TASK BRIEF
In the entries that follow, the line with "Otherwise, the commit" opens the range and the line with "Convergence among existing" closes it; repeat that range exactly, both lines included.

Stored data entries

----

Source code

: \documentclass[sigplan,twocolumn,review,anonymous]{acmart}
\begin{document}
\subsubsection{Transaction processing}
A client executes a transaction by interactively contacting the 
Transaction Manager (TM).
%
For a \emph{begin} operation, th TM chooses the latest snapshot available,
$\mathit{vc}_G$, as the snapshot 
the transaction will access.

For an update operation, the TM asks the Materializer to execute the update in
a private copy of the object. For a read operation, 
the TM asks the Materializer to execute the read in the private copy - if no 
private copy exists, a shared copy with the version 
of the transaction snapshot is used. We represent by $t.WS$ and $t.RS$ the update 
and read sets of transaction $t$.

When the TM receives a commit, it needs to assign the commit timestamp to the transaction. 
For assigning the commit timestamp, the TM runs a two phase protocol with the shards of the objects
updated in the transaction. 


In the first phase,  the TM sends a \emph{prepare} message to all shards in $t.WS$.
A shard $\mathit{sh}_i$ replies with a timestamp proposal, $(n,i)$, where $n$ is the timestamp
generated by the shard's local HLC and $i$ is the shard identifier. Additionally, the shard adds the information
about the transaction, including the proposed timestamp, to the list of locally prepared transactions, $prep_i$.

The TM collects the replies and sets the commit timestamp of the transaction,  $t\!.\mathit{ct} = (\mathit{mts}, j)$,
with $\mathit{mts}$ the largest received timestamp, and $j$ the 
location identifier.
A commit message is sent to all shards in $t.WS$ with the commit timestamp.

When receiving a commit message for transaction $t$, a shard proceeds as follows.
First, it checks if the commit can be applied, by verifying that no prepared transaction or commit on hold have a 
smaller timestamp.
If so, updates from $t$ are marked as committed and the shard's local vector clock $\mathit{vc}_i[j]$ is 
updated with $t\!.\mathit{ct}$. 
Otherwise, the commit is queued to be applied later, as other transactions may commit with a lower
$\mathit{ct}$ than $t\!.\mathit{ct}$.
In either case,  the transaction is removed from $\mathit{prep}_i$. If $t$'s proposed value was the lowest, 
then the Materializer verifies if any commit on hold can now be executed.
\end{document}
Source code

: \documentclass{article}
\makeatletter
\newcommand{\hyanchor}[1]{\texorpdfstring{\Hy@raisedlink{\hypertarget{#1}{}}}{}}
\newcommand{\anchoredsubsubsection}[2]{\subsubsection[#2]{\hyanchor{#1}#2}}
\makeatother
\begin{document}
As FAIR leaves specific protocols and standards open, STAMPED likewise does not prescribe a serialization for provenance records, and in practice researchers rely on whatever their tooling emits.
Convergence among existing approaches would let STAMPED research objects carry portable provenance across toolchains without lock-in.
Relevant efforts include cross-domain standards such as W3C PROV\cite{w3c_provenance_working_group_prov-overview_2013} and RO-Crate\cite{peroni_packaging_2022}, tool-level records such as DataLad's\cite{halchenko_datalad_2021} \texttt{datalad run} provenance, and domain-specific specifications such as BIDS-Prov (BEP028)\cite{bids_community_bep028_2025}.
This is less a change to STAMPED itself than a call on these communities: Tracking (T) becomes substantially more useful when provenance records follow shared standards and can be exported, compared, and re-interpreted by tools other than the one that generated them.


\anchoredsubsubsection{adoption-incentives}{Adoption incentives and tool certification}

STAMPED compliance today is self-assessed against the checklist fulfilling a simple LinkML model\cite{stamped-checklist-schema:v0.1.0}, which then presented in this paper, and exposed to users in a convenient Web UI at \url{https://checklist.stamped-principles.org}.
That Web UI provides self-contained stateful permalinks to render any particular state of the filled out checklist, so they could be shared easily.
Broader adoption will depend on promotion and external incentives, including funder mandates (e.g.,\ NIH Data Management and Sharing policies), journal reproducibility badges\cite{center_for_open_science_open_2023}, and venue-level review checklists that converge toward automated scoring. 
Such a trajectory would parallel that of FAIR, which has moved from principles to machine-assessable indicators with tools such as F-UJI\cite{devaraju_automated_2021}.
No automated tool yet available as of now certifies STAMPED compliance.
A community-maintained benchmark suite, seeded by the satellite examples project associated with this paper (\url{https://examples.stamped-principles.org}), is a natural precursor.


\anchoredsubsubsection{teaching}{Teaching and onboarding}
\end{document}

----

RESULT
Otherwise, the commit is queued to be applied later, as other transactions may commit with a lower
$\mathit{ct}$ than $t\!.\mathit{ct}$.
In either case,  the transaction is removed from $\mathit{prep}_i$. If $t$'s proposed value was the lowest, 
then the Materializer verifies if any commit on hold can now be executed.
\end{document}
Source code

: \documentclass{article}
\makeatletter
\newcommand{\hyanchor}[1]{\texorpdfstring{\Hy@raisedlink{\hypertarget{#1}{}}}{}}
\newcommand{\anchoredsubsubsection}[2]{\subsubsection[#2]{\hyanchor{#1}#2}}
\makeatother
\begin{document}
As FAIR leaves specific protocols and standards open, STAMPED likewise does not prescribe a serialization for provenance records, and in practice researchers rely on whatever their tooling emits.
Convergence among existing approaches would let STAMPED research objects carry portable provenance across toolchains without lock-in.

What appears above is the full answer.